Goal of the exercise:
All of the records are to be copied out exactly, with nothing left out.

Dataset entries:
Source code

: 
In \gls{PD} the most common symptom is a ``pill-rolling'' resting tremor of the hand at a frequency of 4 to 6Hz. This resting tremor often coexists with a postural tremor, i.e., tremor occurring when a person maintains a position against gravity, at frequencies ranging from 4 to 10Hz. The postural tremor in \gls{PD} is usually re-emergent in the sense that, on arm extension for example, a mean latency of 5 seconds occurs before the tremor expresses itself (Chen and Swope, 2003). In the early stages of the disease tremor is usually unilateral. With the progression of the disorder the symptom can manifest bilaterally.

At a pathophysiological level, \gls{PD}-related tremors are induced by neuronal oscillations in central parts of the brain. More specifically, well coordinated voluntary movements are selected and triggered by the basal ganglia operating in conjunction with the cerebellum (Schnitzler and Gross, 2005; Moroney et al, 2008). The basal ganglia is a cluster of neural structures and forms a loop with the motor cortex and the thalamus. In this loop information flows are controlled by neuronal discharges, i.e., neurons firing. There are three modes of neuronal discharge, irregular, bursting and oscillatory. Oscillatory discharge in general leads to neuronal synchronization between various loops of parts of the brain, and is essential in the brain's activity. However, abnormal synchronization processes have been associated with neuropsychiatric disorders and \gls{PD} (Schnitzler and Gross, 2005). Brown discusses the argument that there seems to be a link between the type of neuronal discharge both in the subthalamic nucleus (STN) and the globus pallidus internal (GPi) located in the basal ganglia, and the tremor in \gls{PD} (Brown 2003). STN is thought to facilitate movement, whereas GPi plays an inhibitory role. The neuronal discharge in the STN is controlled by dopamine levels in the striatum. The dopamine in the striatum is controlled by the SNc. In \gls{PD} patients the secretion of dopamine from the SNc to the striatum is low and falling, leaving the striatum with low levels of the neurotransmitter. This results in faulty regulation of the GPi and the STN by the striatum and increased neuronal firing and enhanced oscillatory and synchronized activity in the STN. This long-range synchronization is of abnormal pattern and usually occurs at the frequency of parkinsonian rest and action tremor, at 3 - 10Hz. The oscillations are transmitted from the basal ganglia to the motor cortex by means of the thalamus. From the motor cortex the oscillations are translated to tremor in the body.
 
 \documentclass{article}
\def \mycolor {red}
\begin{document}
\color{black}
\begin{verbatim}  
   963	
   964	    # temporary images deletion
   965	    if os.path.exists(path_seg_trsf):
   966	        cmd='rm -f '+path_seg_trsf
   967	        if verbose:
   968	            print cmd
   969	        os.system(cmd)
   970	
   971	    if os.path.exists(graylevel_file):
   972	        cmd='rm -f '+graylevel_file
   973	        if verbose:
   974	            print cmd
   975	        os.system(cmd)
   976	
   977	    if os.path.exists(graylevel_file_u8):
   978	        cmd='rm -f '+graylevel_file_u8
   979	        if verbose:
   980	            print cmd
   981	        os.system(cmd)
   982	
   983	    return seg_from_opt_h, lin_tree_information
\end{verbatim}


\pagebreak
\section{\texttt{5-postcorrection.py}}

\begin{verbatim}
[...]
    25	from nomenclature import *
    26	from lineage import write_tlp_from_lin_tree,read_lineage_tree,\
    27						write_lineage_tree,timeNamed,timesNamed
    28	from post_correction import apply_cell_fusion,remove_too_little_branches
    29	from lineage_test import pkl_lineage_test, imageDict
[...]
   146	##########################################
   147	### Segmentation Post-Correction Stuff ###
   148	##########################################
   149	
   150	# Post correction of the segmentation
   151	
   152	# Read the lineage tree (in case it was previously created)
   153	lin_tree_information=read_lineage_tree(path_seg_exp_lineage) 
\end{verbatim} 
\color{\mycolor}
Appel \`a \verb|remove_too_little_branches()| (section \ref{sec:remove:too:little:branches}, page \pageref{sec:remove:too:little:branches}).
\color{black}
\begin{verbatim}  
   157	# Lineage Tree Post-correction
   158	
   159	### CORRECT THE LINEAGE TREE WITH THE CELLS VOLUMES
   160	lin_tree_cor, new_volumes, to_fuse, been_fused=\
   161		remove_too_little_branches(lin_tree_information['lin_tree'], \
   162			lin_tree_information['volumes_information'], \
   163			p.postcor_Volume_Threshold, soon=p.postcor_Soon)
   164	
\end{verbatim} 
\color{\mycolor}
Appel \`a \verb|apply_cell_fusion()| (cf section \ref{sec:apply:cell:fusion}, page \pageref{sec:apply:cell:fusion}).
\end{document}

Response:
Source code

: 
In \gls{PD} the most common symptom is a ``pill-rolling'' resting tremor of the hand at a frequency of 4 to 6Hz. This resting tremor often coexists with a postural tremor, i.e., tremor occurring when a person maintains a position against gravity, at frequencies ranging from 4 to 10Hz. The postural tremor in \gls{PD} is usually re-emergent in the sense that, on arm extension for example, a mean latency of 5 seconds occurs before the tremor expresses itself (Chen and Swope, 2003). In the early stages of the disease tremor is usually unilateral. With the progression of the disorder the symptom can manifest bilaterally.

At a pathophysiological level, \gls{PD}-related tremors are induced by neuronal oscillations in central parts of the brain. More specifically, well coordinated voluntary movements are selected and triggered by the basal ganglia operating in conjunction with the cerebellum (Schnitzler and Gross, 2005; Moroney et al, 2008). The basal ganglia is a cluster of neural structures and forms a loop with the motor cortex and the thalamus. In this loop information flows are controlled by neuronal discharges, i.e., neurons firing. There are three modes of neuronal discharge, irregular, bursting and oscillatory. Oscillatory discharge in general leads to neuronal synchronization between various loops of parts of the brain, and is essential in the brain's activity. However, abnormal synchronization processes have been associated with neuropsychiatric disorders and \gls{PD} (Schnitzler and Gross, 2005). Brown discusses the argument that there seems to be a link between the type of neuronal discharge both in the subthalamic nucleus (STN) and the globus pallidus internal (GPi) located in the basal ganglia, and the tremor in \gls{PD} (Brown 2003). STN is thought to facilitate movement, whereas GPi plays an inhibitory role. The neuronal discharge in the STN is controlled by dopamine levels in the striatum. The dopamine in the striatum is controlled by the SNc. In \gls{PD} patients the secretion of dopamine from the SNc to the striatum is low and falling, leaving the striatum with low levels of the neurotransmitter. This results in faulty regulation of the GPi and the STN by the striatum and increased neuronal firing and enhanced oscillatory and synchronized activity in the STN. This long-range synchronization is of abnormal pattern and usually occurs at the frequency of parkinsonian rest and action tremor, at 3 - 10Hz. The oscillations are transmitted from the basal ganglia to the motor cortex by means of the thalamus. From the motor cortex the oscillations are translated to tremor in the body.
 
 \documentclass{article}
\def \mycolor {red}
\begin{document}
\color{black}
\begin{verbatim}  
   963	
   964	    # temporary images deletion
   965	    if os.path.exists(path_seg_trsf):
   966	        cmd='rm -f '+path_seg_trsf
   967	        if verbose:
   968	            print cmd
   969	        os.system(cmd)
   970	
   971	    if os.path.exists(graylevel_file):
   972	        cmd='rm -f '+graylevel_file
   973	        if verbose:
   974	            print cmd
   975	        os.system(cmd)
   976	
   977	    if os.path.exists(graylevel_file_u8):
   978	        cmd='rm -f '+graylevel_file_u8
   979	        if verbose:
   980	            print cmd
   981	        os.system(cmd)
   982	
   983	    return seg_from_opt_h, lin_tree_information
\end{verbatim}


\pagebreak
\section{\texttt{5-postcorrection.py}}

\begin{verbatim}
[...]
    25	from nomenclature import *
    26	from lineage import write_tlp_from_lin_tree,read_lineage_tree,\
    27						write_lineage_tree,timeNamed,timesNamed
    28	from post_correction import apply_cell_fusion,remove_too_little_branches
    29	from lineage_test import pkl_lineage_test, imageDict
[...]
   146	##########################################
   147	### Segmentation Post-Correction Stuff ###
   148	##########################################
   149	
   150	# Post correction of the segmentation
   151	
   152	# Read the lineage tree (in case it was previously created)
   153	lin_tree_information=read_lineage_tree(path_seg_exp_lineage) 
\end{verbatim} 
\color{\mycolor}
Appel \`a \verb|remove_too_little_branches()| (section \ref{sec:remove:too:little:branches}, page \pageref{sec:remove:too:little:branches}).
\color{black}
\begin{verbatim}  
   157	# Lineage Tree Post-correction
   158	
   159	### CORRECT THE LINEAGE TREE WITH THE CELLS VOLUMES
   160	lin_tree_cor, new_volumes, to_fuse, been_fused=\
   161		remove_too_little_branches(lin_tree_information['lin_tree'], \
   162			lin_tree_information['volumes_information'], \
   163			p.postcor_Volume_Threshold, soon=p.postcor_Soon)
   164	
\end{verbatim} 
\color{\mycolor}
Appel \`a \verb|apply_cell_fusion()| (cf section \ref{sec:apply:cell:fusion}, page \pageref{sec:apply:cell:fusion}).
\end{document}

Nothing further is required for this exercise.